The answer should consist of the full listing below, repeated exactly and free of pictures.

START Data to use

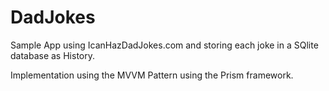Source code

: # DadJokes

Sample App using IcanHazDadJokes.com and storing each joke in a SQlite database as History.

Implementation using the MVVM Pattern using the Prism framework.
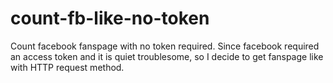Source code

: # count-fb-like-no-token
Count facebook fanspage with no token required. Since facebook required an access token and it is quiet troublesome, so I decide to get fanspage like with HTTP request method.
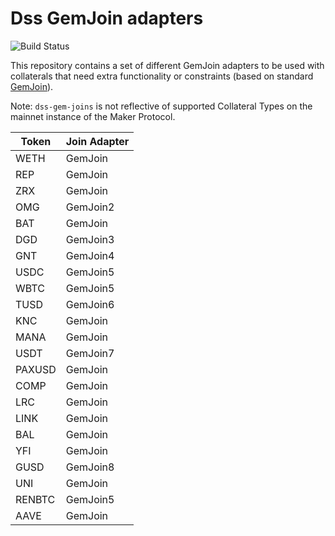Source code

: # Dss GemJoin adapters
![Build Status](https://github.com/makerdao/dss-gem-joins/actions/workflows/.github/workflows/tests.yaml/badge.svg?branch=v1.2)

This repository contains a set of different GemJoin adapters to be used with collaterals that need extra functionality or constraints (based on standard [GemJoin](https://github.com/makerdao/dss/blob/master/src/join.sol)).

Note: `dss-gem-joins` is not reflective of supported Collateral Types on the mainnet instance of the Maker Protocol.

| Token | Join Adapter |
|---------|------|
|WETH|GemJoin|
|REP|GemJoin|
|ZRX|GemJoin|
|OMG|GemJoin2|
|BAT|GemJoin|
|DGD|GemJoin3|
|GNT|GemJoin4|
|USDC|GemJoin5|
|WBTC|GemJoin5|
|TUSD|GemJoin6|
|KNC|GemJoin|
|MANA|GemJoin|
|USDT|GemJoin7|
|PAXUSD|GemJoin|
|COMP|GemJoin|
|LRC|GemJoin|
|LINK|GemJoin|
|BAL|GemJoin|
|YFI|GemJoin|
|GUSD|GemJoin8|
|UNI|GemJoin|
|RENBTC|GemJoin5|
|AAVE|GemJoin|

END Data to use

Expected answer:
Source code

: # DadJokes

Sample App using IcanHazDadJokes.com and storing each joke in a SQlite database as History.

Implementation using the MVVM Pattern using the Prism framework.
Source code

: # count-fb-like-no-token
Count facebook fanspage with no token required. Since facebook required an access token and it is quiet troublesome, so I decide to get fanspage like with HTTP request method.
Source code

: # Dss GemJoin adapters
![Build Status](https://github.com/makerdao/dss-gem-joins/actions/workflows/.github/workflows/tests.yaml/badge.svg?branch=v1.2)

This repository contains a set of different GemJoin adapters to be used with collaterals that need extra functionality or constraints (based on standard [GemJoin](https://github.com/makerdao/dss/blob/master/src/join.sol)).

Note: `dss-gem-joins` is not reflective of supported Collateral Types on the mainnet instance of the Maker Protocol.

| Token | Join Adapter |
|---------|------|
|WETH|GemJoin|
|REP|GemJoin|
|ZRX|GemJoin|
|OMG|GemJoin2|
|BAT|GemJoin|
|DGD|GemJoin3|
|GNT|GemJoin4|
|USDC|GemJoin5|
|WBTC|GemJoin5|
|TUSD|GemJoin6|
|KNC|GemJoin|
|MANA|GemJoin|
|USDT|GemJoin7|
|PAXUSD|GemJoin|
|COMP|GemJoin|
|LRC|GemJoin|
|LINK|GemJoin|
|BAL|GemJoin|
|YFI|GemJoin|
|GUSD|GemJoin8|
|UNI|GemJoin|
|RENBTC|GemJoin5|
|AAVE|GemJoin|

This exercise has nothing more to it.